Exercise details>
Please work out how many lines in the records below include the word "make", and reply with that number only.

Material for this task>
====

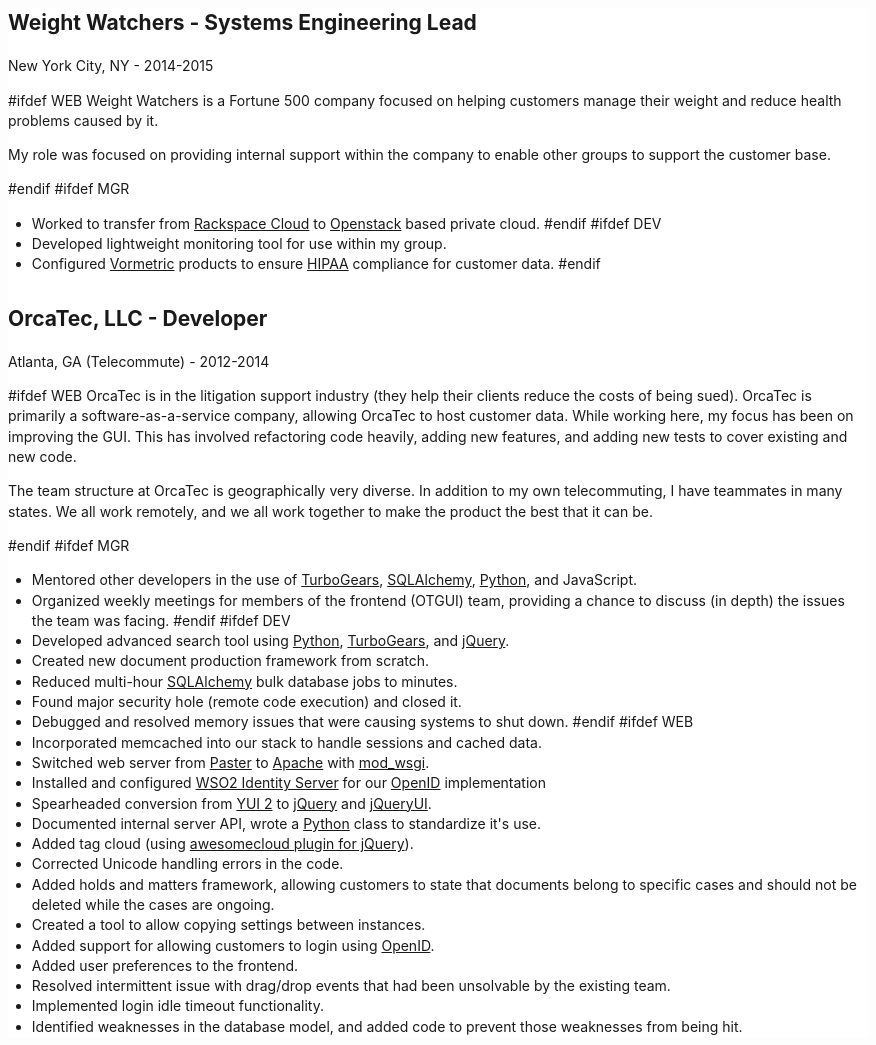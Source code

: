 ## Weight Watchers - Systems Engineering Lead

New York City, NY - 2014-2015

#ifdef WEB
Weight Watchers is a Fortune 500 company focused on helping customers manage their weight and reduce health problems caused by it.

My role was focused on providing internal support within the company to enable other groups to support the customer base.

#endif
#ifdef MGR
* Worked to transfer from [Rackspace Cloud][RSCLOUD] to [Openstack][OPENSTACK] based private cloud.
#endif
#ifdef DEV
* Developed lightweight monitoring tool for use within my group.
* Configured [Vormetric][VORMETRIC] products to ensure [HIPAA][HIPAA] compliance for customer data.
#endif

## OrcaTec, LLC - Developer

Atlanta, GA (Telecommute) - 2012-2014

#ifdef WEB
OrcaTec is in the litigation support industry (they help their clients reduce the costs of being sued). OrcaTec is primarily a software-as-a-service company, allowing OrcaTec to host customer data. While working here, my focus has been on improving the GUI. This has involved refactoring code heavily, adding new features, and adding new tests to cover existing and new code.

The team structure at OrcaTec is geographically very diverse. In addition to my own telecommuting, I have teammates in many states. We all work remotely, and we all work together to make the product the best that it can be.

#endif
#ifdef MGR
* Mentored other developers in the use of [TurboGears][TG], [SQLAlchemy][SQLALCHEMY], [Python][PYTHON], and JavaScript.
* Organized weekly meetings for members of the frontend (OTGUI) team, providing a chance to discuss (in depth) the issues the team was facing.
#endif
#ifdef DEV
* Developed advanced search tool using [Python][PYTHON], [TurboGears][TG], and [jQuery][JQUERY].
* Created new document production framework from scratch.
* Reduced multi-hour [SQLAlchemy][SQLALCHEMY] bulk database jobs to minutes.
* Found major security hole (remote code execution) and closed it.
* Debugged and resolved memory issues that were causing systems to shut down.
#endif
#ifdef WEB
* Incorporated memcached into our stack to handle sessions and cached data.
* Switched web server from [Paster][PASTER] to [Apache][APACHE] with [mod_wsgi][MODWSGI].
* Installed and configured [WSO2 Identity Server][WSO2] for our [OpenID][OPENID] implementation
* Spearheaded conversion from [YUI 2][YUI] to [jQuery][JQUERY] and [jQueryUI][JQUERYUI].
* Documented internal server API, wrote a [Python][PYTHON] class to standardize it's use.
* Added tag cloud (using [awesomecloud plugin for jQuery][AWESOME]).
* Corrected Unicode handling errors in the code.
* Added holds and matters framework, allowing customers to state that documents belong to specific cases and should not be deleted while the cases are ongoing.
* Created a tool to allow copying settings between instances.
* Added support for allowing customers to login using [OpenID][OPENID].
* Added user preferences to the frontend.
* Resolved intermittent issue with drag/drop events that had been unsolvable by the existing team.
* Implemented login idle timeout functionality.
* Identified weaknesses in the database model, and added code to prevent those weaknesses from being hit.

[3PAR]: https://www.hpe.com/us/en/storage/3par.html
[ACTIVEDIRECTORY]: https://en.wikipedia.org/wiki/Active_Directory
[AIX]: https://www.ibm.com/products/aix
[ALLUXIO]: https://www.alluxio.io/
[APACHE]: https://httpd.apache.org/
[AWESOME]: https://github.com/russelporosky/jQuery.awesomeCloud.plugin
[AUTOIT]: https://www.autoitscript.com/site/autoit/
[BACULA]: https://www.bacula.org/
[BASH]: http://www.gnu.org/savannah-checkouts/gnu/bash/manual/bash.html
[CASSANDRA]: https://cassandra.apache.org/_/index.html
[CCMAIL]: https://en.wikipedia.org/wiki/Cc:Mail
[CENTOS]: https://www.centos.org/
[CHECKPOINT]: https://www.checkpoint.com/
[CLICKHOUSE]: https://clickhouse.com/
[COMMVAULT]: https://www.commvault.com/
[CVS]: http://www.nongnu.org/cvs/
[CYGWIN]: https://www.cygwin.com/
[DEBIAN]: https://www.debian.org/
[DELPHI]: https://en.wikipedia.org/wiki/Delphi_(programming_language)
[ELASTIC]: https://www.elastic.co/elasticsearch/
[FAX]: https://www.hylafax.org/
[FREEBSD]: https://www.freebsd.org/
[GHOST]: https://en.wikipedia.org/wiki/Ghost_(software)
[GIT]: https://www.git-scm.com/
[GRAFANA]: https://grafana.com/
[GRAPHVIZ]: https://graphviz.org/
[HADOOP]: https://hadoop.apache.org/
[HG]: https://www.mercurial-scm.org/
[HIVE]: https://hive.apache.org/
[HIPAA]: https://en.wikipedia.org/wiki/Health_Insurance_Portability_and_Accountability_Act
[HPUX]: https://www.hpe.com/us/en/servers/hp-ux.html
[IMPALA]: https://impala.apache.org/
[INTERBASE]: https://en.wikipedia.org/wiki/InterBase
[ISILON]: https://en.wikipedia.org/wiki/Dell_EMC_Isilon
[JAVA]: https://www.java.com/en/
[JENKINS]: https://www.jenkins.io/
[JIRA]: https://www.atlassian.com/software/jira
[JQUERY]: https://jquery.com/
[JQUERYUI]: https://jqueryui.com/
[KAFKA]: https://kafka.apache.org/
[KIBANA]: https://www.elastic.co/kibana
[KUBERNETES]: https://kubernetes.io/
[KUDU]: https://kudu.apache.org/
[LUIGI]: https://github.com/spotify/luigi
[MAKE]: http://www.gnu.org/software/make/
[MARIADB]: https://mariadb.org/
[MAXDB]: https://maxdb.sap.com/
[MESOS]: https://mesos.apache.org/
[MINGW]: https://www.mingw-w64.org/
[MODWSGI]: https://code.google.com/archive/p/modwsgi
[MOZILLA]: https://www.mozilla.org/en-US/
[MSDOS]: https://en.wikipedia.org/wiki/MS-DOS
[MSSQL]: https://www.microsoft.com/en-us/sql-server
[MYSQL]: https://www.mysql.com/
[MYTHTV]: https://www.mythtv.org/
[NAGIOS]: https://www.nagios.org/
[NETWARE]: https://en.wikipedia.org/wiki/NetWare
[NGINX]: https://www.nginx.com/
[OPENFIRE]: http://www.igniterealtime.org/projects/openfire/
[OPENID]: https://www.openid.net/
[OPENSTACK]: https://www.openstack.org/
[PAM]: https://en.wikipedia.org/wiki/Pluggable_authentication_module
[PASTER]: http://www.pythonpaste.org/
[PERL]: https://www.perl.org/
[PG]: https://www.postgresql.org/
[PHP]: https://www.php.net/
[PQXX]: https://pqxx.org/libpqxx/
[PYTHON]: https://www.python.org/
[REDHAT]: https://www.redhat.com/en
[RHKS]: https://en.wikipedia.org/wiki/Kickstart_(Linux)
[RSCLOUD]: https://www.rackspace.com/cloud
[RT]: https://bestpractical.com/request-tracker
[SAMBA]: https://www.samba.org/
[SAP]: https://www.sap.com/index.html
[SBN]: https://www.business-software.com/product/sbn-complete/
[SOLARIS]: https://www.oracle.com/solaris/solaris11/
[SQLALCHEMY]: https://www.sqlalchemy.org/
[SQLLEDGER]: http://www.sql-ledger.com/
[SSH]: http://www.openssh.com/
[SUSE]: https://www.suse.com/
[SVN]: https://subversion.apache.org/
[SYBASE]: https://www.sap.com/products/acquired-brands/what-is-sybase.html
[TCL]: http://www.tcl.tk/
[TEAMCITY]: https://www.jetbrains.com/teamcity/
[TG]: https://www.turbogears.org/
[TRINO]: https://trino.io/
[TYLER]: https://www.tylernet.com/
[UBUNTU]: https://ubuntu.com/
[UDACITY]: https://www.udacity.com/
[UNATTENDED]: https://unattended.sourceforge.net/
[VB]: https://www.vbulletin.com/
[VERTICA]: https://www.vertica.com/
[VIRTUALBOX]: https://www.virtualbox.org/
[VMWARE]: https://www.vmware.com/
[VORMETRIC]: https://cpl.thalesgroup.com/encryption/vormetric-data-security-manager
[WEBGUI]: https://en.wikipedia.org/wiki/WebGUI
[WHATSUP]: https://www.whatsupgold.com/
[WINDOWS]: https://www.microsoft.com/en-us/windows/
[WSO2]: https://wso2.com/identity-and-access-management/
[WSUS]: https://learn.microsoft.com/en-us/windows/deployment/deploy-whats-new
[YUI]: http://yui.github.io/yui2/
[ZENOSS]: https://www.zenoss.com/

====

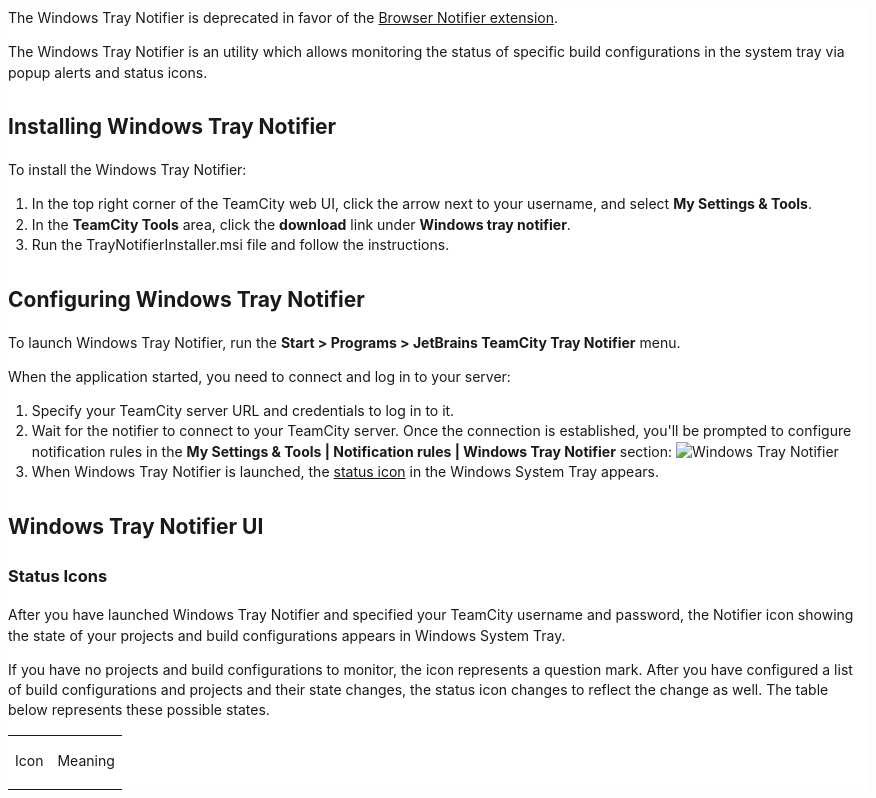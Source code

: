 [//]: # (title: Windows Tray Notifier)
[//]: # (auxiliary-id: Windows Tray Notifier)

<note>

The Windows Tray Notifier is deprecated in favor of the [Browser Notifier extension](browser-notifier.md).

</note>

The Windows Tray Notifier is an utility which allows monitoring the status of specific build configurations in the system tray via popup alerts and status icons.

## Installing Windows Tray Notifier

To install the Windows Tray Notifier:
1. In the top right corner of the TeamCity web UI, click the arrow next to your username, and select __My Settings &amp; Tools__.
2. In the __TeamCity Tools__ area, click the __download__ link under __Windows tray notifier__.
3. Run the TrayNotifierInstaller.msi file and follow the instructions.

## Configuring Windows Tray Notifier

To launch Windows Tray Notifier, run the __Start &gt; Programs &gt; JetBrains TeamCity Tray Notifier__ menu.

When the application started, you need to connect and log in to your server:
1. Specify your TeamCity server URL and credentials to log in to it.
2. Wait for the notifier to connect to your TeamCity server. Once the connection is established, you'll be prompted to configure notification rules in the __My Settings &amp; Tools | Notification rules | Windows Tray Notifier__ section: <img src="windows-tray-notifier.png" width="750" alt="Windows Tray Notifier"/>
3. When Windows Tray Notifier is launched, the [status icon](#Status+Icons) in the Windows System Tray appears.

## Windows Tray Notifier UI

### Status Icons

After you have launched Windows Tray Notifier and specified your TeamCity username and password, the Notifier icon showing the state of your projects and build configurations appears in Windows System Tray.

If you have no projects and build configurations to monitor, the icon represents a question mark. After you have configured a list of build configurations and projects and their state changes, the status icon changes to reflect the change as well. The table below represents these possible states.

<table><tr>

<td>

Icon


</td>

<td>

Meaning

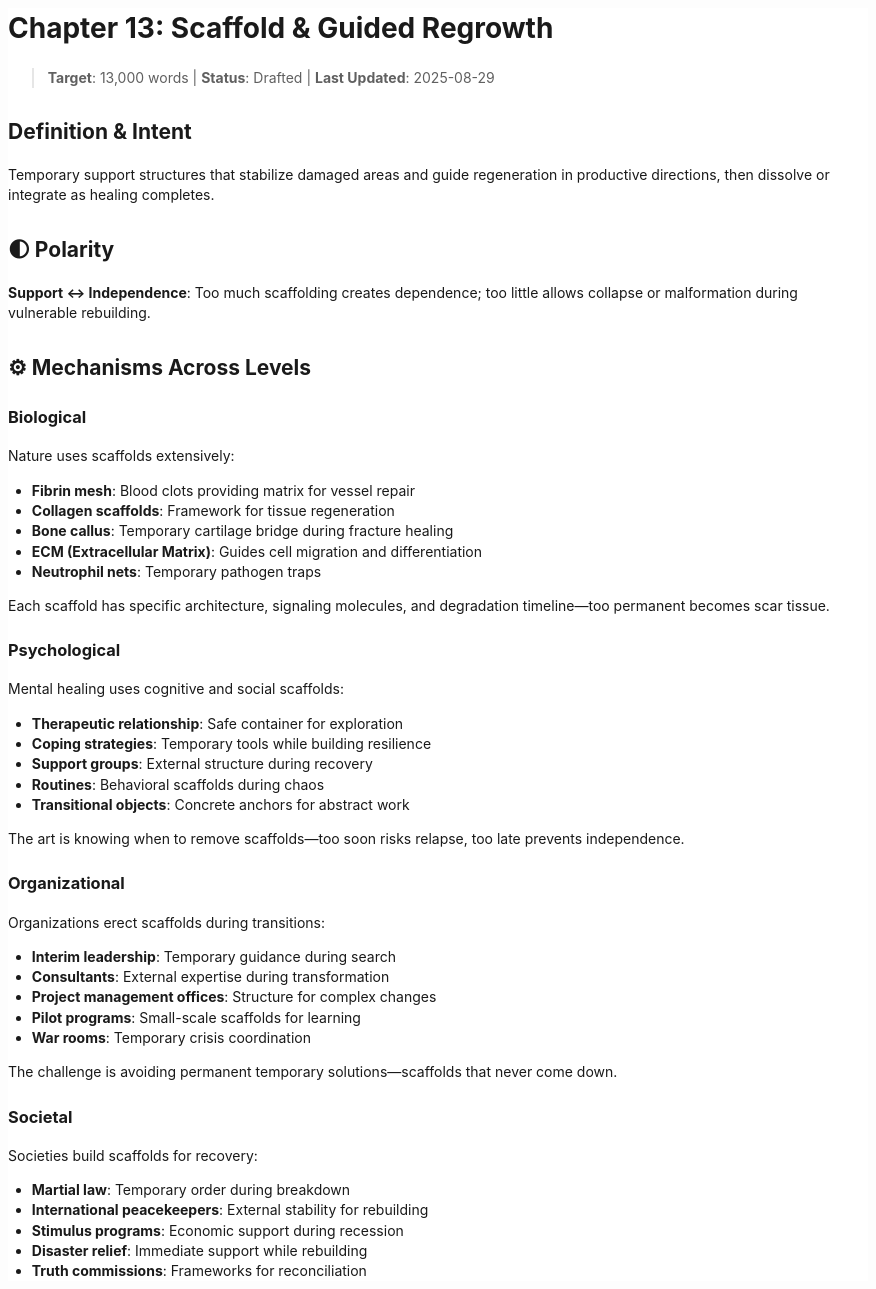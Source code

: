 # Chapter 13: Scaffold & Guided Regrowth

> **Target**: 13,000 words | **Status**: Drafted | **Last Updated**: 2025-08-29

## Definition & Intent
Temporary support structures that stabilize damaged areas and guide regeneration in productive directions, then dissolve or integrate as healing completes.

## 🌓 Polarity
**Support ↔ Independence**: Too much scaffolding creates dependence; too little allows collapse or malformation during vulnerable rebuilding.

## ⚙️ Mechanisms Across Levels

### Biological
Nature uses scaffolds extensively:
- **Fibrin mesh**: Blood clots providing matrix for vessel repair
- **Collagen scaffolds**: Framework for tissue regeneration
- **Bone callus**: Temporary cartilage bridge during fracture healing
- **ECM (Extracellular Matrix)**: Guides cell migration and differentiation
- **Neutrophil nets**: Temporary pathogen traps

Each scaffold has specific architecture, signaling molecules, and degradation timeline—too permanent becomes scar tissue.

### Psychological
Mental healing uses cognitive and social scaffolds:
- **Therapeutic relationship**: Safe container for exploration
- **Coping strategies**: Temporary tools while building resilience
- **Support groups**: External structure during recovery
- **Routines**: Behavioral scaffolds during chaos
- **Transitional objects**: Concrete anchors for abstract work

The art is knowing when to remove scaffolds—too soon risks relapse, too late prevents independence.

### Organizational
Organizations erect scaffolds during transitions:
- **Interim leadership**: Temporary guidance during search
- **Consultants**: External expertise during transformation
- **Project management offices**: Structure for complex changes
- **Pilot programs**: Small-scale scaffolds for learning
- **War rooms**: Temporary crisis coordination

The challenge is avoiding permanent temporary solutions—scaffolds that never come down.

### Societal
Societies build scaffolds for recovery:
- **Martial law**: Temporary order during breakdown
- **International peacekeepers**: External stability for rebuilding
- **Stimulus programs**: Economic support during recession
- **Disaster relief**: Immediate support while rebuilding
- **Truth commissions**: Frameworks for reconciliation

====

Answer space>
2